Cybersecurity threats are continuing to impact how healthcare organizations operate on a daily basis. Choice Rehabilitation of Creve Coeur, MO, recently experienced this when an unauthorized individual hacked into a corporate email account of one of its employees. The hacker began his email data breach on July 1, 2018 to a personal email account using a mail forwarder and it remained active until September 30, 2018.
After analyzing the email data breach, it revealed that the protected health information (PHI) of certain residents was included in billing documents attached to emails that were sent to its associated nursing facilities.
The email data breach did not expose highly sensitive information like financial data, Social Security numbers, Medicare and Medicaid numbers, dates of birth, and contact information. However, billing information related to rehabilitation therapy provided to patients such as names, payor information, medical record numbers, start and end dates of therapy, diagnoses, treatment information, billing codes and the name of the facility where care was provided was unsecured and accessed.
HIPAA regulations set specific guidelines for standards that must be implemented in order to secure protected health information. PHI can be any information used to identify a patient such as names, phone numbers, addresses, Social Security numbers, to name a few.
Healthcare cybersecurity incidents that affect PHI can be considered a HIPAA breach. According to the HIPAA Breach Notification Rule, organizations are required to report all breaches to OCR for an investigation, regardless of the size. Yet, there are specific protocols depending if it is considered a minor or meaningful breach. These investigations will often result in a HIPAA audit and related HIPAA fines if auditors conclude the breach was a result of “willful neglect.”

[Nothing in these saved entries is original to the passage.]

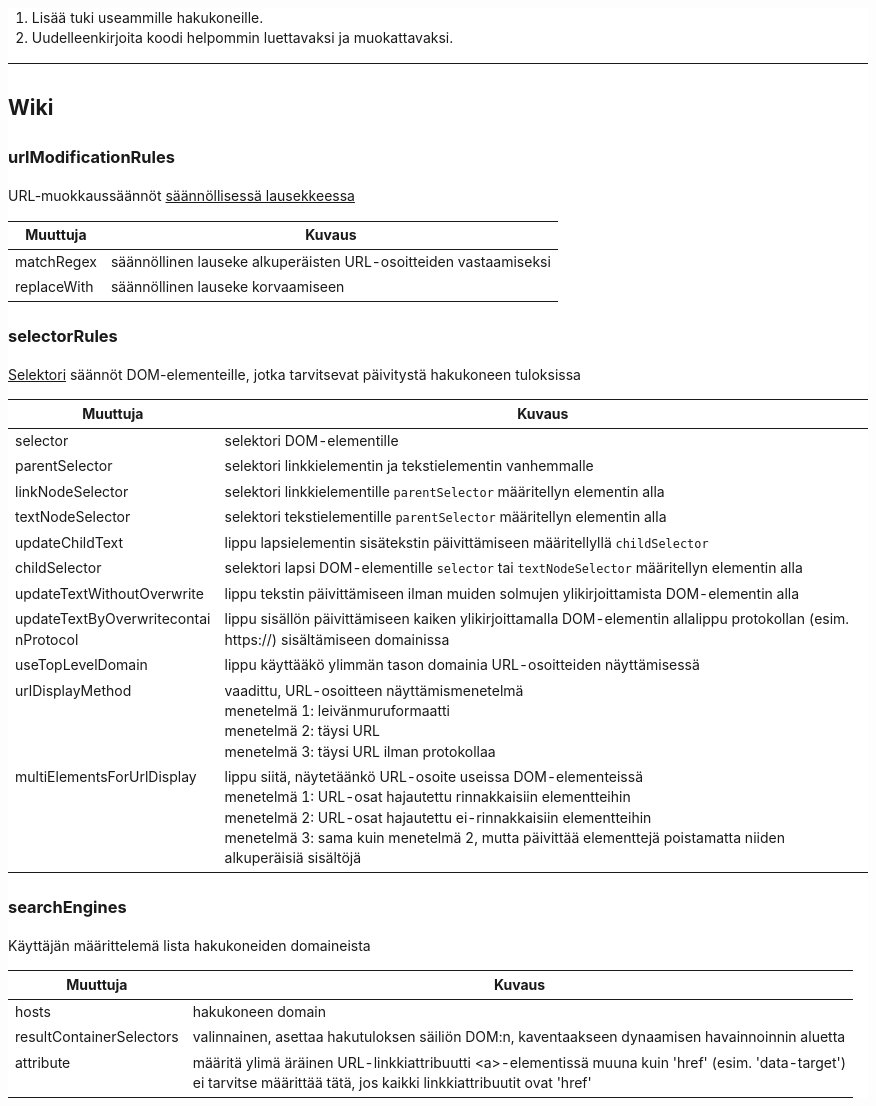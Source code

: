 1. Lisää tuki useammille hakukoneille.
2. Uudelleenkirjoita koodi helpommin luettavaksi ja muokattavaksi.

---

## Wiki

### urlModificationRules

URL-muokkaussäännöt [säännöllisessä lausekkeessa](https://en.wikipedia.org/wiki/Regular_expression)

| Muuttuja    | Kuvaus                                                       |
| ----------- | ------------------------------------------------------------ |
| matchRegex  | säännöllinen lauseke alkuperäisten URL-osoitteiden vastaamiseksi |
| replaceWith | säännöllinen lauseke korvaamiseen                            |

### selectorRules

[Selektori](https://developer.mozilla.org/en-US/docs/Web/API/Document_object_model/Locating_DOM_elements_using_selectors) säännöt DOM-elementeille, jotka tarvitsevat päivitystä hakukoneen tuloksissa

| Muuttuja                             | Kuvaus                                                       |
| ------------------------------------ | ------------------------------------------------------------ |
| selector                             | selektori DOM-elementille                                    |
| parentSelector                       | selektori linkkielementin ja tekstielementin vanhemmalle     |
| linkNodeSelector                     | selektori linkkielementille `parentSelector` määritellyn elementin alla |
| textNodeSelector                     | selektori tekstielementille `parentSelector` määritellyn elementin alla |
| updateChildText                      | lippu lapsielementin sisätekstin päivittämiseen määritellyllä `childSelector` |
| childSelector                        | selektori lapsi DOM-elementille `selector` tai `textNodeSelector` määritellyn elementin alla |
| updateTextWithoutOverwrite           | lippu tekstin päivittämiseen ilman muiden solmujen ylikirjoittamista DOM-elementin alla |
| updateTextByOverwritecontainProtocol | lippu sisällön päivittämiseen kaiken ylikirjoittamalla DOM-elementin allalippu protokollan (esim. https://) sisältämiseen domainissa |
| useTopLevelDomain                    | lippu käyttääkö ylimmän tason domainia URL-osoitteiden näyttämisessä |
| urlDisplayMethod                     | vaadittu, URL-osoitteen näyttämismenetelmä<br/>menetelmä 1: leivänmuruformaatti<br/>menetelmä 2: täysi URL<br/>menetelmä 3: täysi URL ilman protokollaa |
| multiElementsForUrlDisplay           | lippu siitä, näytetäänkö URL-osoite useissa DOM-elementeissä<br/>menetelmä 1: URL-osat hajautettu rinnakkaisiin elementteihin<br/>menetelmä 2: URL-osat hajautettu ei-rinnakkaisiin elementteihin<br/>menetelmä 3: sama kuin menetelmä 2, mutta päivittää elementtejä poistamatta niiden alkuperäisiä sisältöjä |

### searchEngines

Käyttäjän määrittelemä lista hakukoneiden domaineista

| Muuttuja                 | Kuvaus                                                       |
| ------------------------ | ------------------------------------------------------------ |
| hosts                    | hakukoneen domain                                            |
| resultContainerSelectors | valinnainen, asettaa hakutuloksen säiliön DOM:n, kaventaakseen dynaamisen havainnoinnin aluetta |
| attribute                | määritä ylimä äräinen URL-linkkiattribuutti &lt;a&gt;-elementissä muuna kuin 'href' (esim. 'data-target')<br/>ei tarvitse määrittää tätä, jos kaikki linkkiattribuutit ovat 'href' |
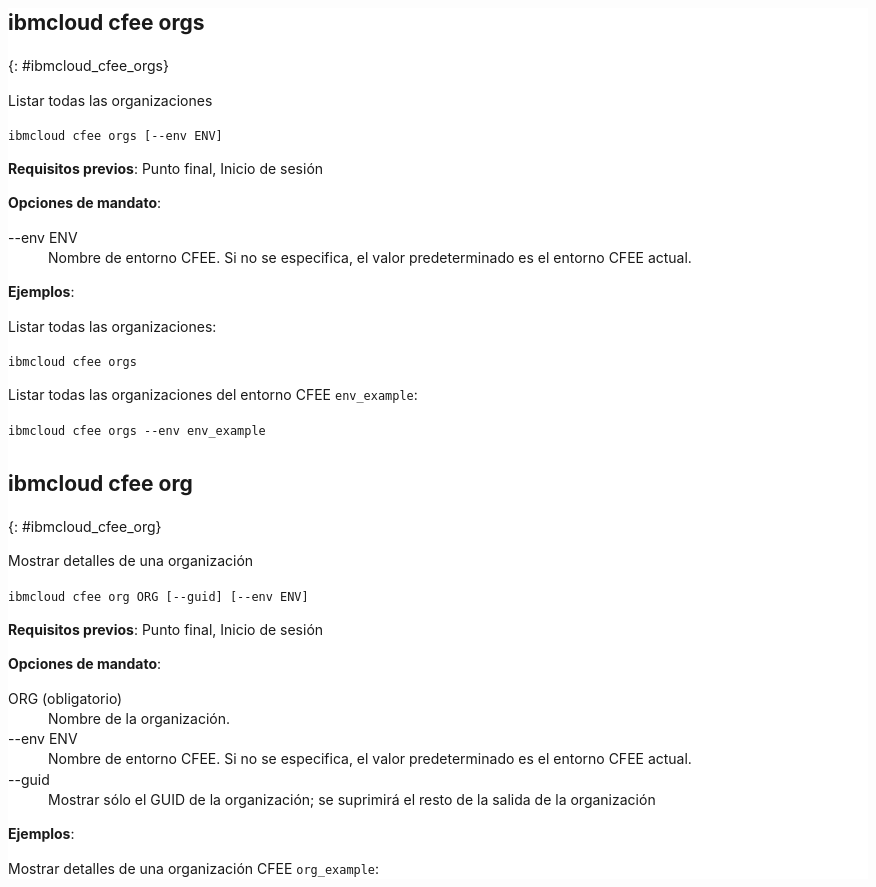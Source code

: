 ## ibmcloud cfee orgs
{: #ibmcloud_cfee_orgs}

Listar todas las organizaciones

```
ibmcloud cfee orgs [--env ENV]
```

<strong>Requisitos previos</strong>: Punto final, Inicio de sesión

<strong>Opciones de mandato</strong>:
  <dl>
   <dt>--env ENV</dt>
   <dd>Nombre de entorno CFEE. Si no se especifica, el valor predeterminado es el entorno CFEE actual.</dd>
  </dl>

<strong>Ejemplos</strong>:

Listar todas las organizaciones:

```
ibmcloud cfee orgs
```

Listar todas las organizaciones del entorno CFEE `env_example`:

```
ibmcloud cfee orgs --env env_example
```

## ibmcloud cfee org
{: #ibmcloud_cfee_org}

Mostrar detalles de una organización

```
ibmcloud cfee org ORG [--guid] [--env ENV]
```

<strong>Requisitos previos</strong>: Punto final, Inicio de sesión

<strong>Opciones de mandato</strong>:
  <dl>
   <dt>ORG (obligatorio)</dt>
   <dd>Nombre de la organización.</dd>
   <dt>--env ENV</dt>
   <dd>Nombre de entorno CFEE. Si no se especifica, el valor predeterminado es el entorno CFEE actual.</dd>
   <dt>--guid</dt>
   <dd>Mostrar sólo el GUID de la organización; se suprimirá el resto de la salida de la organización</dd>
  </dl>

<strong>Ejemplos</strong>:

Mostrar detalles de una organización CFEE `org_example`:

“Willful neglect” is determined by the effectiveness of a healthcare organization’s HIPAA compliance program mandated by the government. A organization will not be fined for having an email data breach, but they will be fined if they do not have an effective compliance program. HIPAA fines can range from $100-$50,000 per incident depending on the level of perceived neglect. In other words, the less compliant your organization is, the more it will be fined in the event of failing a HIPAA audit.
After discovering the breach, Choice Rehabilitation blocked access to the email account, the mail forwarder was deactivated, and the personal email account used by the attacker was shut down. The other corporate users were also informed about the breach and were reminded of the security safeguards to prevent unauthorized account access. In addition to the current security awareness training, more safeguards have been implemented to improve email and network security and monitoring of corporate email accounts.
According to the Department of Health and Human Services’ Office for Civil Rights breach report, up to 4,309 individuals may have been affected by the incident.
One way you can protect your organization’s PHI is by using encryption. Encryption takes your data or written text/PHI and turns it into unreadable text using software and algorithms. This can protect your data in an event of a breach or theft, and can leave the data useless to anyone who obtains it.
If Choice Rehabilitation abided by the HIPAA Security Rule and implemented encryption as one of the safeguards, it could have protected the content of their emails that were sent out.